**Exercise prompt**
Reproduce, from the lines below, exactly the stretch that begins at the line containing "Usage| Returns" and ends at the line containing "## Examples", both included.

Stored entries
================================

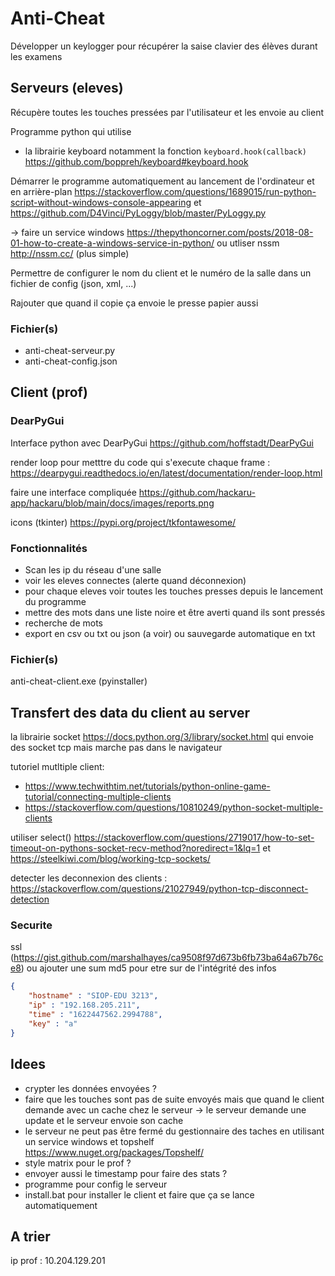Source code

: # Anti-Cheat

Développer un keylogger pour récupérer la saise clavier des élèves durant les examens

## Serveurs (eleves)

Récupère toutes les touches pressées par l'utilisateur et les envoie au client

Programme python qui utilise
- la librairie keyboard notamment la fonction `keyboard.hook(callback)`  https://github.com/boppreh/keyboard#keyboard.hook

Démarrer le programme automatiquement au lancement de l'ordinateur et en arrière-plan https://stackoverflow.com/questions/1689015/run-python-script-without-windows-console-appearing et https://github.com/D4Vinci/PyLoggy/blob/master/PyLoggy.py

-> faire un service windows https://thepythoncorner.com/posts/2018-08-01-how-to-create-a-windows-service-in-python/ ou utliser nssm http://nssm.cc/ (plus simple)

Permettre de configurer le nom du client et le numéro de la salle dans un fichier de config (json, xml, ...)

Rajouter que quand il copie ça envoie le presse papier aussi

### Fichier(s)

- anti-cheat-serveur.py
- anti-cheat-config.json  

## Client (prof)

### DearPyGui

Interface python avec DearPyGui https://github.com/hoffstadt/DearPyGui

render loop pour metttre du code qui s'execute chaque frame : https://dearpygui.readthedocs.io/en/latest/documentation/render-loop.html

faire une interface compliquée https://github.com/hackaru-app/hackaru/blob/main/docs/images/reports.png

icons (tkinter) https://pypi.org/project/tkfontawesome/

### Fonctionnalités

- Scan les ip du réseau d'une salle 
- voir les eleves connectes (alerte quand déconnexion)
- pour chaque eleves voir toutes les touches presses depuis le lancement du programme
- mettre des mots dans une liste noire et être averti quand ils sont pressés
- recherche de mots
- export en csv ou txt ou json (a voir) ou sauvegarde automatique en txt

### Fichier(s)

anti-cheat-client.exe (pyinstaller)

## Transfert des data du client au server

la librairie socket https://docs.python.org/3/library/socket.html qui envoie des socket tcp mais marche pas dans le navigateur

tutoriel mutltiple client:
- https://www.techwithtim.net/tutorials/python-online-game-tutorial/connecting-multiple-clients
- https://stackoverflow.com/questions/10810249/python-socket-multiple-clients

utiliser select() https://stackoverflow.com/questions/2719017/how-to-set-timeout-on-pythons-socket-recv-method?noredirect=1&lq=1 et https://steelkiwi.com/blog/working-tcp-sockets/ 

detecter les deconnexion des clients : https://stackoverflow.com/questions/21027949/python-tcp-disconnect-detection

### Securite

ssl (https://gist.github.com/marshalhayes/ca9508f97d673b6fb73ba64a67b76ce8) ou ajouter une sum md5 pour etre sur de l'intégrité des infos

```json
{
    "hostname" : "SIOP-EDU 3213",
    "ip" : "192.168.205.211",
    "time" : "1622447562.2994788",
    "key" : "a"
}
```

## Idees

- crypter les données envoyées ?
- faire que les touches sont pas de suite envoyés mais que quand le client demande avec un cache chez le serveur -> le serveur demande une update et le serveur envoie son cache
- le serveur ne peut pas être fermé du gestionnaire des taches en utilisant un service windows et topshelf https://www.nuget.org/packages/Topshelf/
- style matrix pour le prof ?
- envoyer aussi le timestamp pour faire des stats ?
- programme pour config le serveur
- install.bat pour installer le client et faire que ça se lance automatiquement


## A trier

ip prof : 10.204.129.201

================================

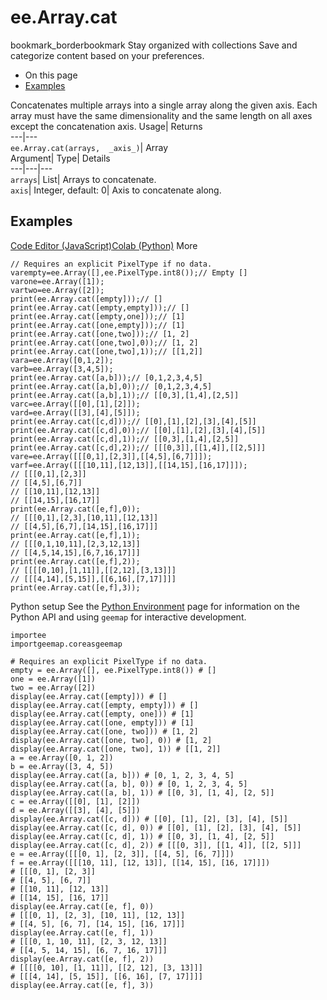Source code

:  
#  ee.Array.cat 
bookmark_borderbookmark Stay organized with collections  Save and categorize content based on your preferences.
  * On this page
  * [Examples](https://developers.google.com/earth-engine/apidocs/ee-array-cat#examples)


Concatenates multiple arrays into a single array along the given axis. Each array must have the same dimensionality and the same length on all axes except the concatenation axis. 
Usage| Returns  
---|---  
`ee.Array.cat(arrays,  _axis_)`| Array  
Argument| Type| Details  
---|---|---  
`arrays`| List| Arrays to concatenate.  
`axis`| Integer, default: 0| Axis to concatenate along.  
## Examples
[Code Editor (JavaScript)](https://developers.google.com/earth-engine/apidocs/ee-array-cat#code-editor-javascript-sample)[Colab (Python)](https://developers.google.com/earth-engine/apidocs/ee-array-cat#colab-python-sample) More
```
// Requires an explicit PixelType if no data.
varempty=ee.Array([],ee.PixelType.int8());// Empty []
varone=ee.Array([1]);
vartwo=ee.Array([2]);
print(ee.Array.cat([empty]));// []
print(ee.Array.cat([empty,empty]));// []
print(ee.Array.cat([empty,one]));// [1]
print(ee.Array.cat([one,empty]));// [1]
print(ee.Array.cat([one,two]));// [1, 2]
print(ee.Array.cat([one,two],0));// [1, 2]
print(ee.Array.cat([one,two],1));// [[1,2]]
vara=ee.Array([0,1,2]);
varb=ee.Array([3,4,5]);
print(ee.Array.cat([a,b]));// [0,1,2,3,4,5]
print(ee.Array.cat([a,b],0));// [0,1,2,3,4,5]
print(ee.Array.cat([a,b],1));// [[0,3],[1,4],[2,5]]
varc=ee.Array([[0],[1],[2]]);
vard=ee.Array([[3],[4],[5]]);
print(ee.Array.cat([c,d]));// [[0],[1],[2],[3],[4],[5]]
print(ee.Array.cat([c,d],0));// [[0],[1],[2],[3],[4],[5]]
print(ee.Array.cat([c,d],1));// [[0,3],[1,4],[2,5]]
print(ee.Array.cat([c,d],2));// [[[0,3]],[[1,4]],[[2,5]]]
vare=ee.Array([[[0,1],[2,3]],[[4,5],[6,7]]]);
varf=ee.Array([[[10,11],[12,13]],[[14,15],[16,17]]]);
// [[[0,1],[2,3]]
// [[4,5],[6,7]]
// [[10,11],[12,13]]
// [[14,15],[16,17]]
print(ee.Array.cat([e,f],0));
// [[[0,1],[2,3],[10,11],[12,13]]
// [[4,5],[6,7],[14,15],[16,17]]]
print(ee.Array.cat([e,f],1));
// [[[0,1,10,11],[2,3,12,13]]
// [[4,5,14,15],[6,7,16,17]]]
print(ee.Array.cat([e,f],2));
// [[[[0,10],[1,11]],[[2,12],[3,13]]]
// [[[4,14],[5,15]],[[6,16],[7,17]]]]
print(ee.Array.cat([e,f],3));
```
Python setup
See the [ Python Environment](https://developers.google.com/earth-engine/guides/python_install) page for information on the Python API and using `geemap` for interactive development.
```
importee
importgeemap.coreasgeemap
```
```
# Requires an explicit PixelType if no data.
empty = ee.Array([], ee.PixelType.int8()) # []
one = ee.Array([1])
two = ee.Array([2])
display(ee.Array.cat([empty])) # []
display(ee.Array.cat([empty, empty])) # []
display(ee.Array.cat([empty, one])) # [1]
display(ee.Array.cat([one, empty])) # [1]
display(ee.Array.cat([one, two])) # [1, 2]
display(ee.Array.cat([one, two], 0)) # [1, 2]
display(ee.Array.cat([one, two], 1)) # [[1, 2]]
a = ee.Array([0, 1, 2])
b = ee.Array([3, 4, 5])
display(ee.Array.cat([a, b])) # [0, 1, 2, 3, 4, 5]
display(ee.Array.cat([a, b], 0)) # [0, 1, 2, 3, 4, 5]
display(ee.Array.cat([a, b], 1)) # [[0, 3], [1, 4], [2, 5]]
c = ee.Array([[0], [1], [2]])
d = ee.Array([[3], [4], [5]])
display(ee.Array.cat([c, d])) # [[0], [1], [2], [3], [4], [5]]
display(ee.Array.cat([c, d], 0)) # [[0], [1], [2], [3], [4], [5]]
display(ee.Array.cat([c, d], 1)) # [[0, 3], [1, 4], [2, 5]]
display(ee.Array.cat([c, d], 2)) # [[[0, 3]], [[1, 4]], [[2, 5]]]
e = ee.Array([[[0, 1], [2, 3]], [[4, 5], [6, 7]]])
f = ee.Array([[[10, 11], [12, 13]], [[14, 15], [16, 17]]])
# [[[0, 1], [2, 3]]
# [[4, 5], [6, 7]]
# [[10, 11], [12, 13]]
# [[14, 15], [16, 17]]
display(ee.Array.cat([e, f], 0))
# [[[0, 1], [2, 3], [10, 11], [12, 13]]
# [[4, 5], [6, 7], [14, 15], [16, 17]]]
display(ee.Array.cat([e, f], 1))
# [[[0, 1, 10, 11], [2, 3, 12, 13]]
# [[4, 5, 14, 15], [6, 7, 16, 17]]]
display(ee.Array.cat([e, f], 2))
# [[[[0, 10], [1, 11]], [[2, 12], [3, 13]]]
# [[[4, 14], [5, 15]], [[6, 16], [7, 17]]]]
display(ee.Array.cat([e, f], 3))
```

================================

**Reply to the exercise**
Usage| Returns  
---|---  
`ee.Array.cat(arrays,  _axis_)`| Array  
Argument| Type| Details  
---|---|---  
`arrays`| List| Arrays to concatenate.  
`axis`| Integer, default: 0| Axis to concatenate along.  
## Examples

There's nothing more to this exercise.